Dataset entries
=-=-=
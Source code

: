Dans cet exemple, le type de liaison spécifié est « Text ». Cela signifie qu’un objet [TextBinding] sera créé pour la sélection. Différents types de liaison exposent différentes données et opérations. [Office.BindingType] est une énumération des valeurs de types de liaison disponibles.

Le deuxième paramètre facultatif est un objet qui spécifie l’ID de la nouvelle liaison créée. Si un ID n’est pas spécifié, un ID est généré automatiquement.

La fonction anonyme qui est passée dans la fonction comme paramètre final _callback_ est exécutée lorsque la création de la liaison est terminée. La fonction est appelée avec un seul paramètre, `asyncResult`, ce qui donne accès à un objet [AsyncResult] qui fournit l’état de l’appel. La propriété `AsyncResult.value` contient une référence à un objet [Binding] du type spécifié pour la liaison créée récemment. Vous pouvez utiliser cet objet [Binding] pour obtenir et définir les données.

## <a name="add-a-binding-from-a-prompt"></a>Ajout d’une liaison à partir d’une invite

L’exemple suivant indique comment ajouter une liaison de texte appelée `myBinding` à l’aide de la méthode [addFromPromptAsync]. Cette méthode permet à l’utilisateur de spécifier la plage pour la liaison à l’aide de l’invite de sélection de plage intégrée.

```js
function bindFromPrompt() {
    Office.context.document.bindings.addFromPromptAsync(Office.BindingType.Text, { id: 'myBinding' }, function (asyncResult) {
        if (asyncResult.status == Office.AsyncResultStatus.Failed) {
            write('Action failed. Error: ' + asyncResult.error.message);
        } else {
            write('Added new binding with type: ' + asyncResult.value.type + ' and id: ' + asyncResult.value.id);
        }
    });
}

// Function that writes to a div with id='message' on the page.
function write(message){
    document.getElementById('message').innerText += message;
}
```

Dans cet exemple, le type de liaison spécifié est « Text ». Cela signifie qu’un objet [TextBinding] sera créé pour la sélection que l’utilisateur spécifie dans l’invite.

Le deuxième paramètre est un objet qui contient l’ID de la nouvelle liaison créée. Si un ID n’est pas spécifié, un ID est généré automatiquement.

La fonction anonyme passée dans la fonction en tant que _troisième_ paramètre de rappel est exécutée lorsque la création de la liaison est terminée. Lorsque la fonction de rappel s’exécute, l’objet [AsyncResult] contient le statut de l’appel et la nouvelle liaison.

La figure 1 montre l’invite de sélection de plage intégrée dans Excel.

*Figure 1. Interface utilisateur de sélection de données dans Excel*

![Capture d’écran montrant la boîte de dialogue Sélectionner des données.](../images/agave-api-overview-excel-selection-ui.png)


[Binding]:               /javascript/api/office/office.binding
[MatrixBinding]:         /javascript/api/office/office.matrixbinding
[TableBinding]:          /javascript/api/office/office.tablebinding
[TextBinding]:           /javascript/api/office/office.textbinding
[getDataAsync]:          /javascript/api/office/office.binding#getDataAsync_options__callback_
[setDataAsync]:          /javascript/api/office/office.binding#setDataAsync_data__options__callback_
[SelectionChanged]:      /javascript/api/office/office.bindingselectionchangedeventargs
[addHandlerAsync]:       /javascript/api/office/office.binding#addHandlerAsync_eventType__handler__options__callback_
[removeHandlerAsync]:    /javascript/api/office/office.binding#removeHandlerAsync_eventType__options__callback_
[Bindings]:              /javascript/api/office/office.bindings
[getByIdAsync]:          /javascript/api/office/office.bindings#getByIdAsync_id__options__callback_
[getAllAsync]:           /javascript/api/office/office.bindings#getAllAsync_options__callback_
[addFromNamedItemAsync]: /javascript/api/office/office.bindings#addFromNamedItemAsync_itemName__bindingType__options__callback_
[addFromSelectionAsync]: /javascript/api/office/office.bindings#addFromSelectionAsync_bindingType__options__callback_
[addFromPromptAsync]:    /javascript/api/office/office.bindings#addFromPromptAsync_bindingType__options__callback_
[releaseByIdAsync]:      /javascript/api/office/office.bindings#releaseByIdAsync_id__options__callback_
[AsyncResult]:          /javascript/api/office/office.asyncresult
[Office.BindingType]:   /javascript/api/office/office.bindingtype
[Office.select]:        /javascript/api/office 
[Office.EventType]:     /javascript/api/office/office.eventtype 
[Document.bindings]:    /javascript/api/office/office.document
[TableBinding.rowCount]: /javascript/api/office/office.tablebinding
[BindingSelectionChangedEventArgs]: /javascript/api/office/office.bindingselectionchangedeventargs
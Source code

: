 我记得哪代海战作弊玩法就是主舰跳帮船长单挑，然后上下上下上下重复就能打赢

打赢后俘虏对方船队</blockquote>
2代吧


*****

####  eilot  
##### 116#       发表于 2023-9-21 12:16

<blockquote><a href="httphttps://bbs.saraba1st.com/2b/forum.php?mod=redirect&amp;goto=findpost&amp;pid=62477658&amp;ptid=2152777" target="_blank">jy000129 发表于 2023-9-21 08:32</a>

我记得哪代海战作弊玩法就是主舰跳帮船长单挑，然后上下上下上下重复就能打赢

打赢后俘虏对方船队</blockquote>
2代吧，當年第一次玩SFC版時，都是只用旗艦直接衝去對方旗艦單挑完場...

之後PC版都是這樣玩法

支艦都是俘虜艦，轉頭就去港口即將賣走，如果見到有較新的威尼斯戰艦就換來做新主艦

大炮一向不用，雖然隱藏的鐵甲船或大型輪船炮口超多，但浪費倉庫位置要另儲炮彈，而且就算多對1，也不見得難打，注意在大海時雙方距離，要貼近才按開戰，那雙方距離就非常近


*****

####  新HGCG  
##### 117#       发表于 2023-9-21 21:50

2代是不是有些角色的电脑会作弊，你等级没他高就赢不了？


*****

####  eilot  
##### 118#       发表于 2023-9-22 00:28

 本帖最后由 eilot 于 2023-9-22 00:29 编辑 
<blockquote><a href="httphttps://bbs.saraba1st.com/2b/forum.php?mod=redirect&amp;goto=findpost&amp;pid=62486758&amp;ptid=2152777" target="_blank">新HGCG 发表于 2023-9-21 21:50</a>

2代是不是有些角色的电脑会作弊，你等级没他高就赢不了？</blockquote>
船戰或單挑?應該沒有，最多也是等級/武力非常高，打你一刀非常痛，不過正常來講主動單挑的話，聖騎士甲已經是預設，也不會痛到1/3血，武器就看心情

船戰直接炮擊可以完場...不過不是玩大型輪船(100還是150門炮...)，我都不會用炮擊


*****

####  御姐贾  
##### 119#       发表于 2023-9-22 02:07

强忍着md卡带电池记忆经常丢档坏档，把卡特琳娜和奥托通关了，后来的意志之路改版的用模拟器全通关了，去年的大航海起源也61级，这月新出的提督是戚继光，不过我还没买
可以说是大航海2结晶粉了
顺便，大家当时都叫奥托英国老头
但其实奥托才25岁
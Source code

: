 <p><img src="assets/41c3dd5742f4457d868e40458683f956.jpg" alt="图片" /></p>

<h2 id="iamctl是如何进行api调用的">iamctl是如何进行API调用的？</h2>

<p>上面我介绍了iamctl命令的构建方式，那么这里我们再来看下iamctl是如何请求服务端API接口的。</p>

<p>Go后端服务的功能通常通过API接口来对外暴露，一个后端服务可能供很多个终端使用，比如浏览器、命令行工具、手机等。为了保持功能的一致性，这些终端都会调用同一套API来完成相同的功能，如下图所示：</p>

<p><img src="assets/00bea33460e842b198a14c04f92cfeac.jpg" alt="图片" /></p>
=-=-=
## What you are asked to do
Transcribe the records above exactly, from the opening line down to and including the line with "Le deuxième paramètre facultatif".

## Response for this exercise
Source code

:Dans cet exemple, le type de liaison spécifié est « Text ». Cela signifie qu’un objet [TextBinding] sera créé pour la sélection. Différents types de liaison exposent différentes données et opérations. [Office.BindingType] est une énumération des valeurs de types de liaison disponibles.

Le deuxième paramètre facultatif est un objet qui spécifie l’ID de la nouvelle liaison créée. Si un ID n’est pas spécifié, un ID est généré automatiquement.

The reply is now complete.